Feb 26, 2026 • Quimbot gallery notes

Tap to switch harmonic families · swipe up/down to change harmonic count

This sketch feels like a pendulum machine built out of circles. Each circle spins at its own speed. The tip of the last circle traces a point. Then that point gets projected to the right, where it becomes a moving waveform.

1) The circles are harmonics

Each harmonic adds one rotating vector. Stack enough of them and the chain can approximate a target shape. Square-like edges, triangle-like ramps, sawtooth drift. Same core loop, different coefficients.

// add one harmonic at a time
x += r * Math.cos(freq * t + phase)
y += r * Math.sin(freq * t + phase)

2) The pendulum feel is visual, the math is Fourier

It looks mechanical because every segment is linked to the previous tip, like rods in a kinetic sculpture. Underneath, it is Fourier synthesis. The radius controls amplitude. The angular speed controls frequency. The sign and phase shape the final curve.

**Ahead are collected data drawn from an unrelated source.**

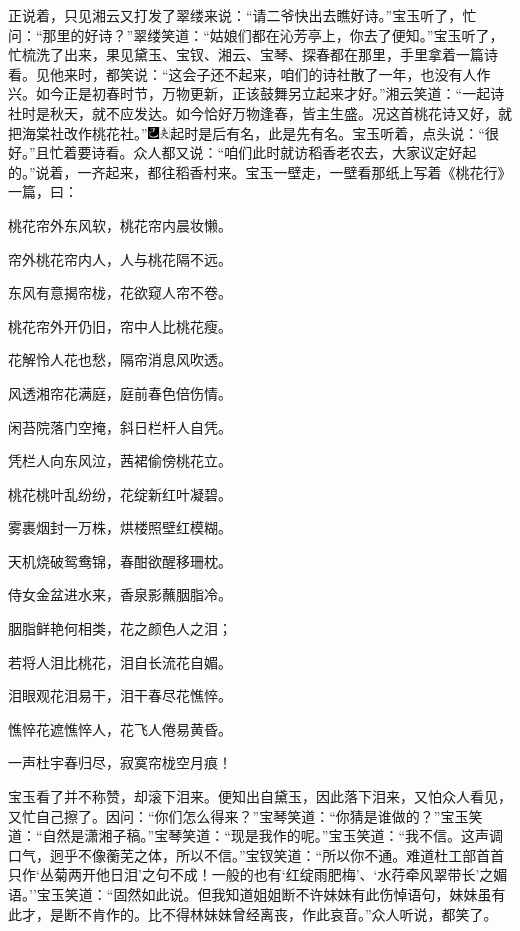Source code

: 正说着，只见湘云又打发了翠缕来说：``请二爷快出去瞧好诗。''宝玉听了，忙问：``那里的好诗？''翠缕笑道：``姑娘们都在沁芳亭上，你去了便知。''宝玉听了，忙梳洗了出来，果见黛玉、宝钗、湘云、宝琴、探春都在那里，手里拿着一篇诗看。见他来时，都笑说：``这会子还不起来，咱们的诗社散了一年，也没有人作兴。如今正是初春时节，万物更新，正该鼓舞另立起来才好。''湘云笑道：``一起诗社时是秋天，就不应发达。如今恰好万物逢春，皆主生盛。况这首桃花诗又好，就把海棠社改作桃花社。''{\includegraphics[width=3mm]{../Images/00003}\includegraphics[width=3mm]{../Images/00012}\footnotesize \kaishu 起时是后有名，此是先有名。}宝玉听着，点头说：``很好。''且忙着要诗看。众人都又说：``咱们此时就访稻香老农去，大家议定好起的。''说着，一齐起来，都往稻香村来。宝玉一壁走，一壁看那纸上写着《桃花行》一篇，曰：

桃花帘外东风软，桃花帘内晨妆懒。

帘外桃花帘内人，人与桃花隔不远。

东风有意揭帘栊，花欲窥人帘不卷。

桃花帘外开仍旧，帘中人比桃花瘦。

花解怜人花也愁，隔帘消息风吹透。

风透湘帘花满庭，庭前春色倍伤情。

闲苔院落门空掩，斜日栏杆人自凭。

凭栏人向东风泣，茜裙偷傍桃花立。

桃花桃叶乱纷纷，花绽新红叶凝碧。

雾裹烟封一万株，烘楼照壁红模糊。

天机烧破鸳鸯锦，春酣欲醒移珊枕。

侍女金盆进水来，香泉影蘸胭脂冷。

胭脂鲜艳何相类，花之颜色人之泪；

若将人泪比桃花，泪自长流花自媚。

泪眼观花泪易干，泪干春尽花憔悴。

憔悴花遮憔悴人，花飞人倦易黄昏。

一声杜宇春归尽，寂寞帘栊空月痕！

宝玉看了并不称赞，却滚下泪来。便知出自黛玉，因此落下泪来，又怕众人看见，又忙自己擦了。因问：``你们怎么得来？''宝琴笑道：``你猜是谁做的？''宝玉笑道：``自然是潇湘子稿。''宝琴笑道：``现是我作的呢。''宝玉笑道：``我不信。这声调口气，迥乎不像蘅芜之体，所以不信。''宝钗笑道：``所以你不通。难道杜工部首首只作`丛菊两开他日泪'之句不成！一般的也有`红绽雨肥梅'、`水荇牵风翠带长'之媚语。''宝玉笑道：``固然如此说。但我知道姐姐断不许妹妹有此伤悼语句，妹妹虽有此才，是断不肯作的。比不得林妹妹曾经离丧，作此哀音。''众人听说，都笑了。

3) Why the wave appears on the right

After we compute the endpoint, we copy its vertical value into a trail buffer. New values go to the front, older values shift right. That converts time into horizontal distance, so the left side is "now" and the right side is history.

4) The nice trick in this version

You can tap to switch families of coefficients and swipe up or down to change how many harmonics are active. More harmonics means tighter corners and richer detail. Fewer harmonics means cleaner, smoother motion.

So yes, it is a wave machine. A very polite one made from rotating circles.